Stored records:
Segment Open

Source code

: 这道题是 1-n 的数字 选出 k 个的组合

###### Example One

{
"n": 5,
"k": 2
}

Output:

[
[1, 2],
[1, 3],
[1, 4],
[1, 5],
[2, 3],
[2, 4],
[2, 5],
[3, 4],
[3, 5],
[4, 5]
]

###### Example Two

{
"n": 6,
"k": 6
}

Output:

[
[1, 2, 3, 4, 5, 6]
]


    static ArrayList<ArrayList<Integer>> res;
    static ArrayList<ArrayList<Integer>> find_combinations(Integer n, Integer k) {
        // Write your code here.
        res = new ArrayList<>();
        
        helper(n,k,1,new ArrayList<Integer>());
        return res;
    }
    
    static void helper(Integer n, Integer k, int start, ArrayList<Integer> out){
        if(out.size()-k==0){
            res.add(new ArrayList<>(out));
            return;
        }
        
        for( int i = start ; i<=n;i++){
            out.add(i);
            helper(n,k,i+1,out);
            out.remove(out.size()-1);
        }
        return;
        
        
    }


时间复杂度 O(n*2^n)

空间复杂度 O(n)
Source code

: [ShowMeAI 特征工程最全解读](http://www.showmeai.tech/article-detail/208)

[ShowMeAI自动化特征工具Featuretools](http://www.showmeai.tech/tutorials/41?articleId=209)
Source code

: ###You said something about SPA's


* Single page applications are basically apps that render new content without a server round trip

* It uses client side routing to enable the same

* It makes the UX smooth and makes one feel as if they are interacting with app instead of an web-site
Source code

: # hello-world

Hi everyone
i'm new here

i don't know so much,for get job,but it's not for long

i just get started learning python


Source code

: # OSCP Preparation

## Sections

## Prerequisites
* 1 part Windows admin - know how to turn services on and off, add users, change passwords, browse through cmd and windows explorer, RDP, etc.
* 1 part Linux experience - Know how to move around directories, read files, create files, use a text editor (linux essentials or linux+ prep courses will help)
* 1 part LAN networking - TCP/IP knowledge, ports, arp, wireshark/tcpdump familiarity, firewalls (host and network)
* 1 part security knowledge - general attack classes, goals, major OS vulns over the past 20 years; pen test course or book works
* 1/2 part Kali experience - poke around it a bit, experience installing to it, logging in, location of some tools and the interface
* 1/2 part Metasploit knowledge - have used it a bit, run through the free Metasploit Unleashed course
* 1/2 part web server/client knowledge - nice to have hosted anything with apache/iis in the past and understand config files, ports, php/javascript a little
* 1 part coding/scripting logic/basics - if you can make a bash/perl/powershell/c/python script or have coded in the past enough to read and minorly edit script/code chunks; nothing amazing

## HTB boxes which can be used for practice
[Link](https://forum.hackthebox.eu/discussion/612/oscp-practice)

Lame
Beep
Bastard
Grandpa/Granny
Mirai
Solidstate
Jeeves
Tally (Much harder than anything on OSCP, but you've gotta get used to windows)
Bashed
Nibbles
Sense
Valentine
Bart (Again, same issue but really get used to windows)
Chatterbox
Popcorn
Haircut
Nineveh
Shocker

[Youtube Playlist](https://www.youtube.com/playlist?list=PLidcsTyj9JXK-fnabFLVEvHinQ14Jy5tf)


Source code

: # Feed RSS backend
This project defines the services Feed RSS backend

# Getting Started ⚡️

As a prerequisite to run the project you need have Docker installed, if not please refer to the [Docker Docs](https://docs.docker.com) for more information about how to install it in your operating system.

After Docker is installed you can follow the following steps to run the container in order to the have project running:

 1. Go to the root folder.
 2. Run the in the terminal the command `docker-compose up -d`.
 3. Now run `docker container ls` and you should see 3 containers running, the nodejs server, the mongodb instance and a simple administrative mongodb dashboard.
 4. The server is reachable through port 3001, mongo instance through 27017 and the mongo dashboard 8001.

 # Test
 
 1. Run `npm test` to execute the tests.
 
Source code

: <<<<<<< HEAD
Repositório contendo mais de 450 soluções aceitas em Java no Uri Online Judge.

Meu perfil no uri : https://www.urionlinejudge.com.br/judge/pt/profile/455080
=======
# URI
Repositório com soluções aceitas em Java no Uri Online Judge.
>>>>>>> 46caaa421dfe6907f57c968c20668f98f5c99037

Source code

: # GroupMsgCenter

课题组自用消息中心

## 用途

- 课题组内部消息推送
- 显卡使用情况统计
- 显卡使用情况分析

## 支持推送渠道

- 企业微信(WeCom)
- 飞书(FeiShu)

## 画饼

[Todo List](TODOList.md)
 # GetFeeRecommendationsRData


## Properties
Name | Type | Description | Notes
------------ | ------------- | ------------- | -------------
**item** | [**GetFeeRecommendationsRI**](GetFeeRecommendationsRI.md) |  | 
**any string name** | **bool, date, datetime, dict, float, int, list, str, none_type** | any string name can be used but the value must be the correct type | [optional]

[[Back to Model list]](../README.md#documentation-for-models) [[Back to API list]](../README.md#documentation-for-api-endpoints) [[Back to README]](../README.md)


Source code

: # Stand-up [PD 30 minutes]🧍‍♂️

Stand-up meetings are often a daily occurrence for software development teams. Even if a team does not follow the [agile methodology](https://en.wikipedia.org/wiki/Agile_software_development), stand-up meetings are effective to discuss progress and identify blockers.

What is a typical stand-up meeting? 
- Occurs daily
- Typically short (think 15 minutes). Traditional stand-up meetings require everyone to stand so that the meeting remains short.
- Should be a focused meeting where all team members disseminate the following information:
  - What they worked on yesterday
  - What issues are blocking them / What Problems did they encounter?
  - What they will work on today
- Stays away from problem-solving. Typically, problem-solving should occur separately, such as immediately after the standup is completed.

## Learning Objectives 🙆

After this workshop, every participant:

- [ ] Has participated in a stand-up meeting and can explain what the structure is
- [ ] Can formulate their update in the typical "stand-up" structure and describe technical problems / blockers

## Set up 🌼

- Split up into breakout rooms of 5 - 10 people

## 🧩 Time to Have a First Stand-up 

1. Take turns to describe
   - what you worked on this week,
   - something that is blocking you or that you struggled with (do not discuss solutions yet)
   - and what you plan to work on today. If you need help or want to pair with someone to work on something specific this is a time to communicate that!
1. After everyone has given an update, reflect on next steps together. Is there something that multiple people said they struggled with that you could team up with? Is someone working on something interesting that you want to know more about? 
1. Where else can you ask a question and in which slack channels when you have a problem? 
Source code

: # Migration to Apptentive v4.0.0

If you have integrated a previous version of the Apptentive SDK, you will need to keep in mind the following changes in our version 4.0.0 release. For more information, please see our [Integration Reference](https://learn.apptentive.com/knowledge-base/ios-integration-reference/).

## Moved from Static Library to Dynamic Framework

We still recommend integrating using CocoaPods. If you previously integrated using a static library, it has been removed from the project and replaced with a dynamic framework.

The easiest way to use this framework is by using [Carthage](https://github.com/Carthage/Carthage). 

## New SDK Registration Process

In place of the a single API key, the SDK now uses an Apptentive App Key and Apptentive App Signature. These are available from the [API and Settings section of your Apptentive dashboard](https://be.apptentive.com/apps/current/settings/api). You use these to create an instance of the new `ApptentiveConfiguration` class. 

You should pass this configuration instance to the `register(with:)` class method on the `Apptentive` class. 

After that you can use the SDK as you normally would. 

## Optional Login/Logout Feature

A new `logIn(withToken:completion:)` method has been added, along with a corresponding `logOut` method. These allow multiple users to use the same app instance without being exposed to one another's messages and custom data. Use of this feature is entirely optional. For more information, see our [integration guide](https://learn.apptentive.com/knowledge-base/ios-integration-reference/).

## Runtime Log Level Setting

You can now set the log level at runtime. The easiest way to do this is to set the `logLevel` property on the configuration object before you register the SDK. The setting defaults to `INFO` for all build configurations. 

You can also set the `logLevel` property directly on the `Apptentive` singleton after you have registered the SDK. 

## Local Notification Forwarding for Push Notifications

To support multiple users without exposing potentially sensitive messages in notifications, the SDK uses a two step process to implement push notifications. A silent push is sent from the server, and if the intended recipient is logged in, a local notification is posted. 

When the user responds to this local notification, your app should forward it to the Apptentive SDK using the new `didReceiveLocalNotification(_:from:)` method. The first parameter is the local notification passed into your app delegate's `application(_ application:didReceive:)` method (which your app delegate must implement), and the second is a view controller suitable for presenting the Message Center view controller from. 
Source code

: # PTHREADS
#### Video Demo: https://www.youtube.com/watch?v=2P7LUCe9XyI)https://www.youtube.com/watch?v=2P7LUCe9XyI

Segment Closed

WHAT YOU WILL DO: The answer must be every line from the records above that contains the word "create", copied in full.

SOLUTION TO THE EXERCISE:
* 1 part Linux experience - Know how to move around directories, read files, create files, use a text editor (linux essentials or linux+ prep courses will help)
In place of the a single API key, the SDK now uses an Apptentive App Key and Apptentive App Signature. These are available from the [API and Settings section of your Apptentive dashboard](https://be.apptentive.com/apps/current/settings/api). You use these to create an instance of the new `ApptentiveConfiguration` class. 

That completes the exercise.